# Audiobooks business case - Preprocessing

A data from an Audiobook app is given. Logically, it relates only to the audio versions of books. Each customer in the database has made a purchase at least once, that's why he/she is in the database. The goal is to create a machine learning algorithm based on the available data that can predict if a customer will buy again from the Audiobook company. But the prior to that, the data has to be preprocessed.

The Audiobook data has several columns: Customer ID, Book length in mins_avg (average of all purchases), Book length in minutes_sum (sum of all purchases), Price Paid_avg (average of all purchases), Price paid_sum (sum of all purchases), Review (a Boolean variable), Review (out of 10), Total minutes listened, Completion (from 0 to 1), Support requests (number), and Last visited minus purchase date (in days).

In this notebook, the dataset will be preprocessed. The preprocessing will involve balancing, standardizing and shuffling the dataset. The dataset will then be split into test, train and validation datasets which are later exported as .npz files.


### Extract the data from the csv

In [1]:
# Import relevant libraries
import numpy as np
from sklearn import preprocessing

# Load the data
raw_csv_data = np.loadtxt('data/Audiobooks_data.csv', delimiter=',')

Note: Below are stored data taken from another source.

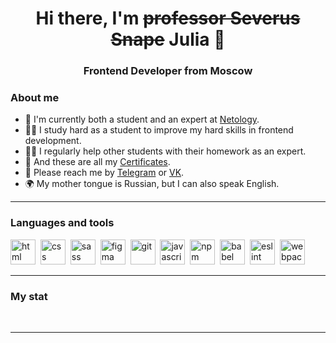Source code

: <div id="header" align="center">
  <h1>Hi there, I'm <del>professor Severus Snape</del> Julia 👋</h1>
  <h3>Frontend Developer from Moscow</h3>
</div>

<!-- <div id="socials" align="center">
  <a href="https://t.me/Severus_Snape_prof">
    <img src="https://img.shields.io/badge/Telegram-blue?style=for-the-badge&logo=telegram&logoColor=white" alt="Telegram">
  </a>
  <a href="https://vk.com/julia_fokanova">
    <img src="https://img.shields.io/badge/Vkontakte-blue?style=for-the-badge&logo=Vk&logoColor=white" alt="Vk">
  </a>
</div> -->

### About me
- 🌱 I'm currently both a student and an expert at [Netology](https://netology.ru).
- 👩‍🎓 I study hard as a student to improve my hard skills in frontend development.
- 👩‍🏫 I regularly help other students with their homework as an expert.
- 📂 And these are all my [Certificates](https://disk.yandex.ru/d/wJtFgtU7jPiKrg).
- 📨 Please reach me by [Telegram](https://t.me/Severus_Snape_prof) or [VK](https://vk.com/julia_fokanova).
- 🌍 My mother tongue is Russian, but I can also speak English.
<!-- - 📄 Here you may find out more about my experiences [CV](ссылка на мой сайт с резюме). -->

---

### Languages and tools

<img src="https://cdn.jsdelivr.net/gh/devicons/devicon/icons/html5/html5-original.svg" title="html" width="40" height="40">&nbsp;
<img src="https://cdn.jsdelivr.net/gh/devicons/devicon/icons/css3/css3-original.svg" title="css" width="40" height="40">&nbsp;
<img src="https://cdn.jsdelivr.net/gh/devicons/devicon/icons/sass/sass-original.svg" title="sass" width="40" height="40">&nbsp;
<img src="https://cdn.jsdelivr.net/gh/devicons/devicon/icons/figma/figma-original.svg" title="figma" width="40" height="40">&nbsp;
<img src="https://cdn.jsdelivr.net/gh/devicons/devicon/icons/git/git-original.svg" title="git" width="40" height="40">&nbsp;
<img src="https://cdn.jsdelivr.net/gh/devicons/devicon/icons/javascript/javascript-original.svg" title="javascript" width="40" height="40">&nbsp;
<img src="https://devicon-website.vercel.app/api/npm/original-wordmark.svg" title="npm" width="40" height="40">&nbsp;
<img src="https://devicon-website.vercel.app/api/babel/original.svg" title="babel" width="40" height="40">&nbsp;
<img src="https://devicon-website.vercel.app/api/eslint/original.svg" title="eslint" width="40" height="40">&nbsp;
<img src="https://devicon-website.vercel.app/api/webpack/original.svg" title="webpack" width="40" height="40">&nbsp;

---

### My stat

<div id="stat" align="center">
  <div>
    <img src="https://github-profile-summary-cards.vercel.app/api/cards/profile-details?username=Professor-Severus-Snape&show_icons=true&theme=dracula" alt="">
  </div>
  <img src="https://github-profile-summary-cards.vercel.app/api/cards/most-commit-language?username=Professor-Severus-Snape&show_icons=true&theme=dracula" alt="">
  <img src="https://github-profile-summary-cards.vercel.app/api/cards/stats?username=Professor-Severus-Snape&show_icons=true&theme=dracula" alt="">
</div>

---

# Select all columns in the csv, except for the first one [:,0]
# (which is customer IDs column), and the last one [:,-1] (which is the targets)
unscaled_inputs_all = raw_csv_data[:,1:-1]

# Select the targets column (which is the last one)
targets_all = raw_csv_data[:,-1]

### Balance the dataset

In [2]:
# Determine the number of ones in the targets data
num_one_targets = int(np.sum(targets_all))

# Set a counter for targets that are 0
zero_targets_counter = 0

# Create a "balanced" dataset by removing some input/target pairs
# Declare a variable that will do that:
indices_to_remove = []

# Count the number of targets that are 0
# Once there are as many 0s as 1s, mark entries where the target is 0
for i in range(targets_all.shape[0]):
    if targets_all[i] == 0:
        zero_targets_counter += 1
        if zero_targets_counter > num_one_targets:
            indices_to_remove.append(i)

# Create two new variables, one that will contain the inputs, and one that will contain the targets
unscaled_inputs_equal_priors = np.delete(unscaled_inputs_all, indices_to_remove, axis=0)
targets_equal_priors = np.delete(targets_all, indices_to_remove, axis=0)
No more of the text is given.